Suresh Profile picture
Nov 13 10 tweets 3 min read
Given synthetic Karl Marx, a thread on the real deal: a NLP analysis of Marx's influence in the 19th century by my amazing student @jpowerj, who is coincidentally looking for a job. Polisci depts looking for political theory + methods, look at Jeff! cs.stanford.edu/~jjacobs3/#dis… 1/N Image
Jeff's methodological chapter draws links between representations of text used in NLP models and the linguistic and discursive analysis of political theory pioneered by the "Cambridge school", folks like Quentin Skinner, Pocock, and Geuss.
Both Cambridge school and computational linguistics have their origins in the late, anti-positivist Wittgenstein, in their emphasis on language being used to *do* things. e.g. persuade people and win political arguments.
NLP tools like topic modelling and neural embeddings in fact capture important features of text highlighted by the Cambridge school: the need to understand writers in a context of a debate with other writers, and the need to understand a word in a context of other words.
Indeed, to understand the socialist theorizing of the 19th century, computers are essential: the writers are transnational and engaged with a mass public: without a machine to help digest the enormous amount of text only special talents could digest the relevant discursive field.
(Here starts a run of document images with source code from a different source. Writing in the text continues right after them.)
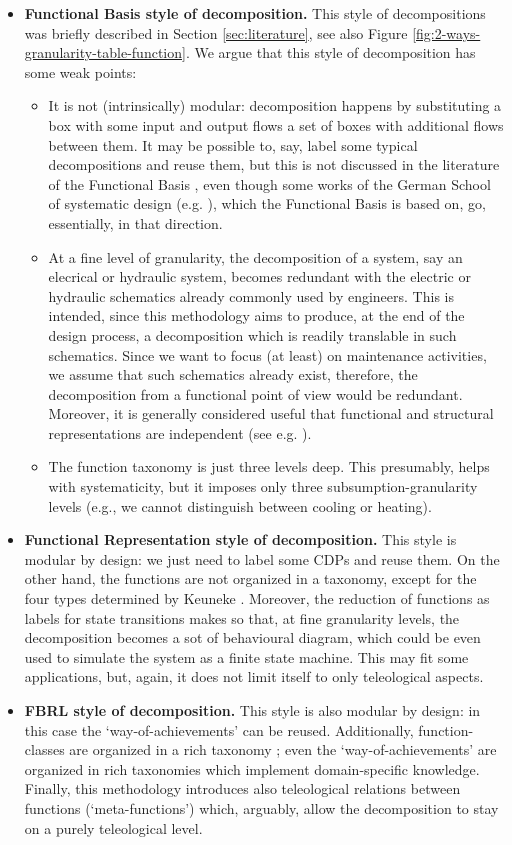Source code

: \documentclass[
]{ceurart}
\begin{document}
\begin{itemize}
  \item \textbf{Functional Basis style of decomposition.} This style of decompositions was briefly described in Section \ref{sec:literature}, see also Figure \ref{fig:2-ways-granularity-table-function}. We argue that this style of decomposition has some weak points:
  \begin{itemize}
    \item It is not (intrinsically) modular: decomposition happens by substituting a box with some input and output flows a set of boxes with additional flows between them. It may be possible to, say, label some typical decompositions and reuse them, but this is not discussed in the literature of the Functional Basis , even though some works of the German School of systematic design (e.g. \cite{rothKonstruierenMitKonstruktionskatalogen2000}), which the Functional Basis is based on, go, essentially, in that direction. 
    \item At a fine level of granularity, the decomposition of a system, say an elecrical or hydraulic system, becomes redundant with the electric or hydraulic schematics already commonly used by engineers. This is intended, since this methodology aims to produce, at the end of the design process, a decomposition which is readily translable in such schematics. Since we want to focus (at least) on maintenance activities, we assume that such schematics already exist, therefore, the decomposition from a functional point of view would be redundant. Moreover, it is generally considered useful that functional and structural representations are independent (see e.g. \cite{ISOIEC8134612009}).
    \item The function taxonomy is just three levels deep. This presumably, helps with systematicity, but it imposes only three subsumption-granularity levels (e.g., we cannot distinguish between cooling or heating).
  \end{itemize}
  \item \textbf{Functional Representation style of decomposition.} This style is modular by design: we just need to label some CDPs and reuse them. On the other hand, the functions are not organized in a taxonomy, except for the four types determined by Keuneke \cite{keuneke_device_1991}. Moreover, the reduction of functions as labels for state transitions makes so that, at fine granularity levels, the decomposition becomes a sot of behavioural diagram, which could be even used to simulate the system as a finite state machine. This may fit some applications, but, again, it does not limit itself to only teleological aspects.
  \item \textbf{FBRL style of decomposition.} This style is also modular by design: in this case the `way-of-achievements' can be reused. Additionally, function-classes are organized in a rich taxonomy ; even the `way-of-achievements' are organized in rich taxonomies which implement domain-specific knowledge. Finally, this methodology introduces also teleological relations between functions (`meta-functions') which, arguably, allow the decomposition to stay on a purely teleological level. 
\end{itemize}
\end{document}
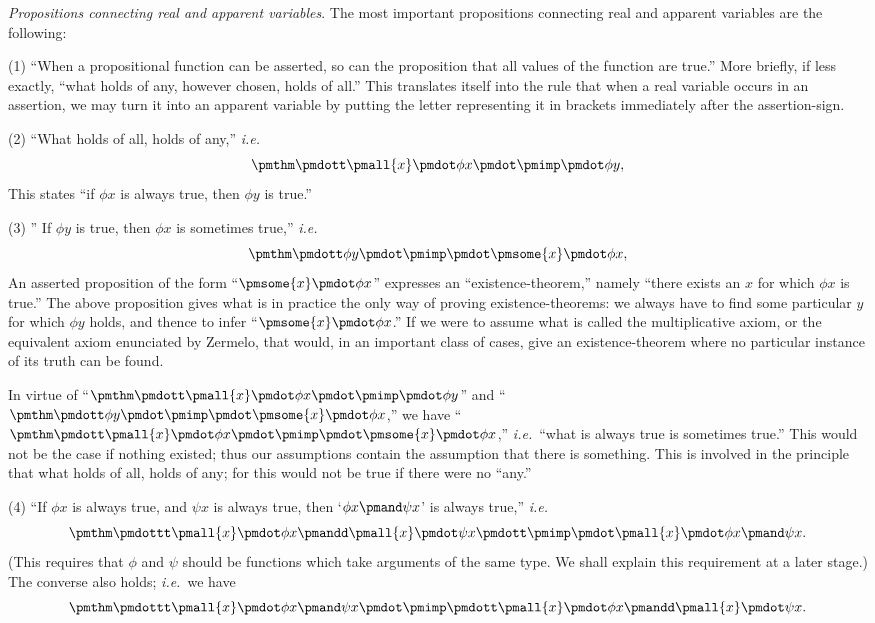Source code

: \documentclass[letterpaper,12pt,openany,leqno]{book}
\newcommand{\pagefirst}[1]{\marginnote[\boxed{\text{#1}}]{\boxed{\text{#1}}}}
\begin{document}
\textit{Propositions connecting real and apparent variables}. The most important propositions connecting real and apparent variables are the following:

(1) ``When a propositional function can be asserted, so can the proposition that all values of the function are true.'' More briefly, if less exactly, ``what holds of any, however chosen, holds of all.'' This translates itself into the rule that when a real variable occurs in an assertion, we may turn it into an apparent variable by putting the letter representing it in brackets immediately after the assertion-sign.

(2) ``What holds of all, holds of any,'' \textit{i.e.}\
\[ 
	\pmthm\pmdott \pmall{x}\pmdot \phi x \pmdot \pmimp \pmdot \phi y,
\]
This states ``if $\phi x$ is always true, then $\phi y$ is true.''

(3) '' If $\phi y$ is true, then $\phi x$ is sometimes true,'' \textit{i.e.}\
\[ 
	\pmthm\pmdott \phi y \pmdot \pmimp \pmdot \pmsome{x}\pmdot \phi x,
\]
An asserted proposition of the form ``$\pmsome{x}\pmdot\phi x$'' expresses an ``existence-theorem,'' namely ``there exists an $x$ for which $\phi x$ is true.'' The above proposition gives what is in practice the only way of proving existence-theorems: we always have to find some particular $y$ for which $\phi y$ holds, and thence to infer ``$\pmsome{x} \pmdot \phi x$.'' If we were to assume what is called the multiplicative axiom, or the equivalent axiom enunciated by Zermelo, that would, in an important class of cases, give an existence-theorem where no particular instance of its truth can be found.

In virtue of ``$\pmthm \pmdott \pmall{x}\pmdot \phi x \pmdot\pmimp\pmdot \phi y$'' and ``$\pmthm \pmdott \phi y \pmdot \pmimp\pmdot \pmsome{x} \pmdot \phi x$,'' we have ``$\pmthm \pmdott \pmall{x}\pmdot \phi x \pmdot \pmimp \pmdot \pmsome{x} \pmdot \phi x$,'' \textit{i.e.}\ ``what is always true is sometimes true.'' This would not be the case if nothing existed; thus our assumptions contain the assumption that there is something. This is involved in the principle \pagefirst{21} that what holds of all, holds of any; for this would not be true if there were no ``any.''

(4) ``If $\phi x$ is always true, and $\psi x$ is always true, then `$\phi x \pmand \psi x$' is always true,'' \textit{i.e.}\
\[ 
	\pmthm\pmdottt \pmall{x}\pmdot \phi x \pmandd \pmall{x}\pmdot \psi x \pmdott \pmimp \pmdot \pmall{x}\pmdot \phi x \pmand \psi x.
\]
(This requires that $\phi$ and $\psi$ should be functions which take arguments of the same type. We shall explain this requirement at a later stage.) The converse also holds; \textit{i.e.}\ we have
\[ 
	\pmthm\pmdottt \pmall{x}\pmdot \phi x \pmand \psi x \pmdot \pmimp \pmdott \pmall{x}\pmdot \phi x \pmandd \pmall{x}\pmdot \psi x.
\]
\end{document}
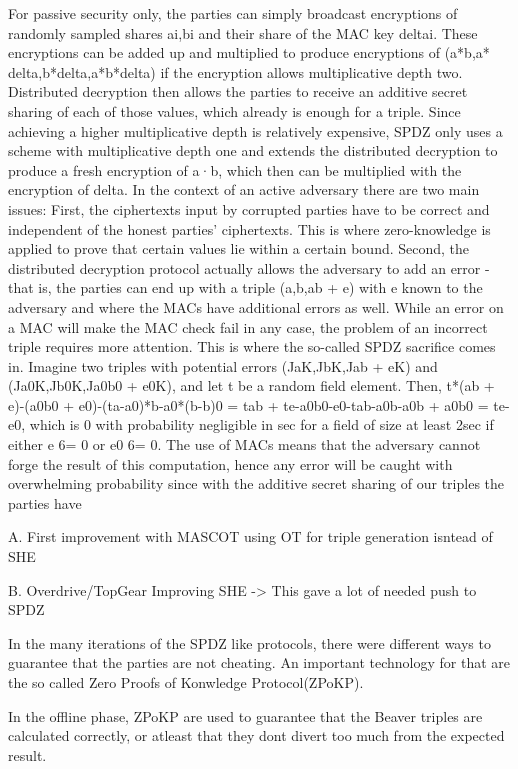 \documentclass[english,runningheads,a4paper]{llncs}[2018/03/10]
\begin{document}
For passive security only, the parties can simply broadcast encryptions of randomly sampled shares ai,bi and their share of the MAC key deltai. These encryptions can be added up and multiplied to produce encryptions of (a*b,a* delta,b*delta,a*b*delta) if the encryption allows multiplicative depth two. Distributed decryption then allows the parties to receive an additive secret sharing of each of those values, which already is enough for a triple. Since achieving a higher multiplicative depth is relatively expensive, SPDZ only uses a scheme with multiplicative depth one and extends the distributed decryption to produce a fresh encryption of a·b, which then can be multiplied with the encryption of delta. In the context of an active adversary there are two main issues: First, the ciphertexts input by corrupted parties have to be correct and independent of the honest parties’ ciphertexts. This is where zero-knowledge is applied to prove that certain values lie within a certain bound. Second, the distributed decryption protocol actually allows the adversary to add an error - that is, the parties can end up with a triple (a,b,ab + e) with e known to the adversary and where the MACs have additional errors as well. While an error on a MAC will make the MAC check fail in any case, the problem of an incorrect triple requires more attention. This is where the so-called SPDZ sacrifice comes in. Imagine two triples with potential errors (JaK,JbK,Jab + eK) and (Ja0K,Jb0K,Ja0b0 + e0K), and let t be a random field element. Then, t*(ab + e)-(a0b0 + e0)-(ta-a0)*b-a0*(b-b)0 = tab + te-a0b0-e0-tab-a0b-a0b + a0b0 = te-e0, which is 0 with probability negligible in sec for a field of size at least 2sec if either e 6= 0 or e0 6= 0. The use of MACs means that the adversary cannot forge the result of this computation, hence any error will be caught with overwhelming probability since with the additive secret sharing of our triples the parties have





A. First improvement with MASCOT
using OT for triple generation isntead of SHE

B. Overdrive/TopGear
Improving SHE -> This gave a lot of needed push to SPDZ

In the many iterations of the SPDZ like protocols, there were different ways to guarantee that the parties are not cheating. An important technology for that are the so called Zero Proofs of Konwledge Protocol(ZPoKP).

In the offline phase, ZPoKP are used to guarantee that the Beaver triples are calculated correctly, or atleast that they dont divert too much from the expected result.
\end{document}
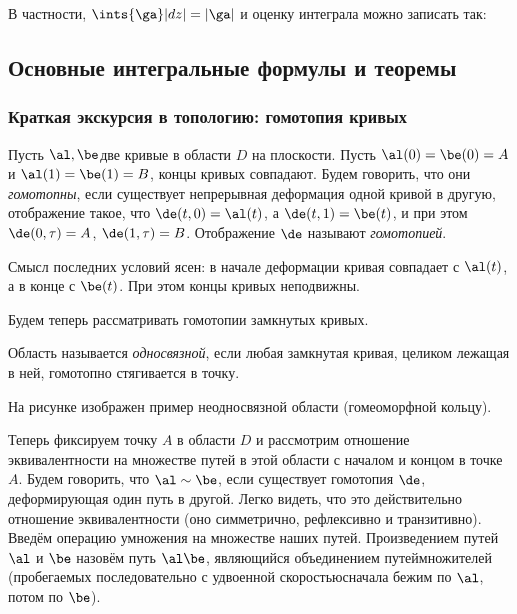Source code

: \documentclass[a4paper]{article}
\begin{document}
В частности, $\ints{\ga}|dz|= |\ga|$ и оценку интеграла можно записать так:


\subsection{Основные интегральные формулы и теоремы}

\subsubsection{Краткая экскурсия в топологию: гомотопия кривых}

\begin{df}
Пусть $\al, \be$\т две кривые в области $D$ на плоскости. Пусть $\al(0)=\be(0)=A$ и
$\al(1)=\be(1)=B$,  концы кривых совпадают. Будем говорить, что они \emph{гомотопны}, если существует
непрерывная деформация одной кривой в другую,  отображение  такое, что $\de(t,0)=\al(t)$, а $\de(t,1)=\be(t)$, и при этом $\de(0,\tau)=A$,
$\de(1,\tau)=B$. Отображение $\de$ называют \emph{гомотопией}.
\end{df}

Смысл последних условий ясен: в начале деформации кривая совпадает с $\al(t)$, а в конце\т
с $\be(t)$. При этом концы кривых неподвижны.

Будем теперь рассматривать гомотопии замкнутых кривых.

\begin{df}
Область называется \emph{односвязной}, если любая замкнутая кривая, целиком лежащая в ней, гомотопно
стягивается в точку.
\end{df}
На рисунке изображен пример неодносвязной области (гомеоморфной кольцу).

Теперь фиксируем точку $A$ в области $D$ и рассмотрим отношение эквивалентности на
множестве путей в этой области с началом и концом в точке $A$. Будем говорить, что $\al \sim \be$, если
существует гомотопия $\de$, деформирующая один путь в другой. Легко видеть, что это действительно отношение
эквивалентности (оно симметрично, рефлексивно и транзитивно). Введём операцию умножения на множестве наших
путей. Произведением путей $\al$ и $\be$ назовём путь $\al\be$, являющийся объединением путей\д множителей
(пробегаемых последовательно с удвоенной скоростью\т сначала бежим по $\al$, потом по $\be$).
\end{document}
The next two chapters then apply these tools to a) understanding the influences on Marx, and b) Marx's influence on the socialist movement. He does this by reading and digitizing basically every text referenced by Marx in the MEGA, and calculating embedding distances.
Chapter 2 quantifies the "trinity" of influences:1) German philosophy, 2) French socialism, and 3) British Political Economy. Basically Marx starts out at 1), but after 1848 winds up oscillating between 2) and 3) depending on audience and topic, with 1) slowly creeping back in. Image
Chapter 3 then looks at the effects Marx has on European Socialism. Basically the argument is that Marx pulls European socialists away from more moralistic language, and towards the language of "scientific socialism".
Jeff does this with semantic influence networks (basically A influences B if B's current writing looks more like A's past writing than vice versa). Marx is more central in this network than his rivals in the left, Proudhon, Bakunin, and Lasalle. Image
Basically Marx is fighting it out with these other intellectuals for status as preeminent intellectual on the left, and wins by outposting everyone else on Twitter. Look at Jeff's dissertation for more details! N/N
academiccommons.columbia.edu/doi/10.7916/k9…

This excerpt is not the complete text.